* _The data_:
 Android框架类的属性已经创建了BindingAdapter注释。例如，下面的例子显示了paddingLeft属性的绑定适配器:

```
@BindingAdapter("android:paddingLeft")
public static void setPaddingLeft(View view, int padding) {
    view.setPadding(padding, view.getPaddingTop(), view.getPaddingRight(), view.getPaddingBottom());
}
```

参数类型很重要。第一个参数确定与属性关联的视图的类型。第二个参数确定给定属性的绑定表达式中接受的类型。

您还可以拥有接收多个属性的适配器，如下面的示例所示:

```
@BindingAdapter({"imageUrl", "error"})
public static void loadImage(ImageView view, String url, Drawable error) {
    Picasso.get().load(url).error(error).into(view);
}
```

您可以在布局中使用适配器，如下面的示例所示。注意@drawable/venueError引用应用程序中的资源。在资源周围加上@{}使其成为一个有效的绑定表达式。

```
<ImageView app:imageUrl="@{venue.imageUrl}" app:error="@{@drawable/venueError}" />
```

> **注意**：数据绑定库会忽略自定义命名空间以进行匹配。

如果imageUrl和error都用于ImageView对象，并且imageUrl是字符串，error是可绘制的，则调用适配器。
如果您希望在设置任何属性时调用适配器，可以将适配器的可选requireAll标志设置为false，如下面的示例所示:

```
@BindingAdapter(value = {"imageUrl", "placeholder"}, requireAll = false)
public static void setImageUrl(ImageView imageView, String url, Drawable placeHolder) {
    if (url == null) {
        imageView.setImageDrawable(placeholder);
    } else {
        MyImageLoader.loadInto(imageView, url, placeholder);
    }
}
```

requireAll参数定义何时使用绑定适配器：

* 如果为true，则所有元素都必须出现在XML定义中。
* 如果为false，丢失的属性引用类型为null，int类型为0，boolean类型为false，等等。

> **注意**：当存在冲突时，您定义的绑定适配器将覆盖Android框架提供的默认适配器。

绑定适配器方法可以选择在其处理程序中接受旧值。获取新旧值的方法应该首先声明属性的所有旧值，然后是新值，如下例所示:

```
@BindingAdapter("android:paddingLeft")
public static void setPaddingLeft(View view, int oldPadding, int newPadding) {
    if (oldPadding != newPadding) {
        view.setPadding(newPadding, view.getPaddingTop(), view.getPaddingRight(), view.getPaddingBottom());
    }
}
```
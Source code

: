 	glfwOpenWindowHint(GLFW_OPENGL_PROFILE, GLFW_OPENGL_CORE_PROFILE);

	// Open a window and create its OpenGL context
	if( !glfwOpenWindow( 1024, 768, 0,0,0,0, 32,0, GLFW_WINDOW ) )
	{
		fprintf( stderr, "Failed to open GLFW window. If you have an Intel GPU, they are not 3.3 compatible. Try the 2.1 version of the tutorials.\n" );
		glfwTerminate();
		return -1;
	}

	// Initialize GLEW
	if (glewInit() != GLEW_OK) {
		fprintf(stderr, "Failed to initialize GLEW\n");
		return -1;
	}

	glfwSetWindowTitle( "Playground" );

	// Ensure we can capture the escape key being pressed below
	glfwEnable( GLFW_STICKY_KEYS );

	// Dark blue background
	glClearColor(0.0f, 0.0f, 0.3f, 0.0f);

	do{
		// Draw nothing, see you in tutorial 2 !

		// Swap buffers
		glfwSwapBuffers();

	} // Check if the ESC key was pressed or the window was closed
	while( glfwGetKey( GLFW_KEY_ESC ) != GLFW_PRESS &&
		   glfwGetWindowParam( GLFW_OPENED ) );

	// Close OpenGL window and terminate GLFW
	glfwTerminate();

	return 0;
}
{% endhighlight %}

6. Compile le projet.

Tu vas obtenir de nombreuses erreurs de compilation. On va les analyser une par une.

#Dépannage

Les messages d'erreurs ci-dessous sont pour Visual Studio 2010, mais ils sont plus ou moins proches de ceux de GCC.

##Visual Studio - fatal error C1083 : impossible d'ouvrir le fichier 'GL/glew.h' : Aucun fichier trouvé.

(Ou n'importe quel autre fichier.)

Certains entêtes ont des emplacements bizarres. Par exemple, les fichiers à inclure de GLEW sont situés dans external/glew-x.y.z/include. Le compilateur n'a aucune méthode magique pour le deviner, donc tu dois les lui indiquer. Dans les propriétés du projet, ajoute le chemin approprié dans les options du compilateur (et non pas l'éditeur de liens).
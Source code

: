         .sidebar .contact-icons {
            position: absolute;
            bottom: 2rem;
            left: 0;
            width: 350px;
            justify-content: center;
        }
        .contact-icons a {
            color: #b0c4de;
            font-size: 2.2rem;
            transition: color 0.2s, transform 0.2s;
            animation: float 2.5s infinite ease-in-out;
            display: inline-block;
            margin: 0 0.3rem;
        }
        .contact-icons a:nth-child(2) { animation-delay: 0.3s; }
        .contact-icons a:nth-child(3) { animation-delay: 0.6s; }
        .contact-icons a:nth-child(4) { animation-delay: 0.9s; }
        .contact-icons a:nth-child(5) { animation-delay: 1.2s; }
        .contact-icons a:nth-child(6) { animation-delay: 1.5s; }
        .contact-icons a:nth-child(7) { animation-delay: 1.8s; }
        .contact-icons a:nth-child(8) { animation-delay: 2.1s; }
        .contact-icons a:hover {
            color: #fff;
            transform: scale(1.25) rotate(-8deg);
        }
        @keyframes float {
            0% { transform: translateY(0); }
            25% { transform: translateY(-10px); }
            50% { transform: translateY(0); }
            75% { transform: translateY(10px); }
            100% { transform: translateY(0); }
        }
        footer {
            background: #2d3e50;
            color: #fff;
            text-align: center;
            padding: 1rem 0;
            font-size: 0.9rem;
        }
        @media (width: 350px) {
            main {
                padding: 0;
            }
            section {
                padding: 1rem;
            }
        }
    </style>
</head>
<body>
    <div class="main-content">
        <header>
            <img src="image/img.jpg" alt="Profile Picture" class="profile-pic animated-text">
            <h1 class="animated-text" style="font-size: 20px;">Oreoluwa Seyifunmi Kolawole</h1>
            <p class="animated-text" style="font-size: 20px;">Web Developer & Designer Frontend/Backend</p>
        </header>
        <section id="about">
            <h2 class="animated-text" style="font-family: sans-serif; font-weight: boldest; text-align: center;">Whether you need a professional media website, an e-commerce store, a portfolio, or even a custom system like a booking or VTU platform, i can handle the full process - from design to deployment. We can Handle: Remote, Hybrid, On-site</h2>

* _About this task_: If a line in the data above contains "oldPadding", return that line.

* _Reply to the task_:
public static void setPaddingLeft(View view, int oldPadding, int newPadding) {
    if (oldPadding != newPadding) {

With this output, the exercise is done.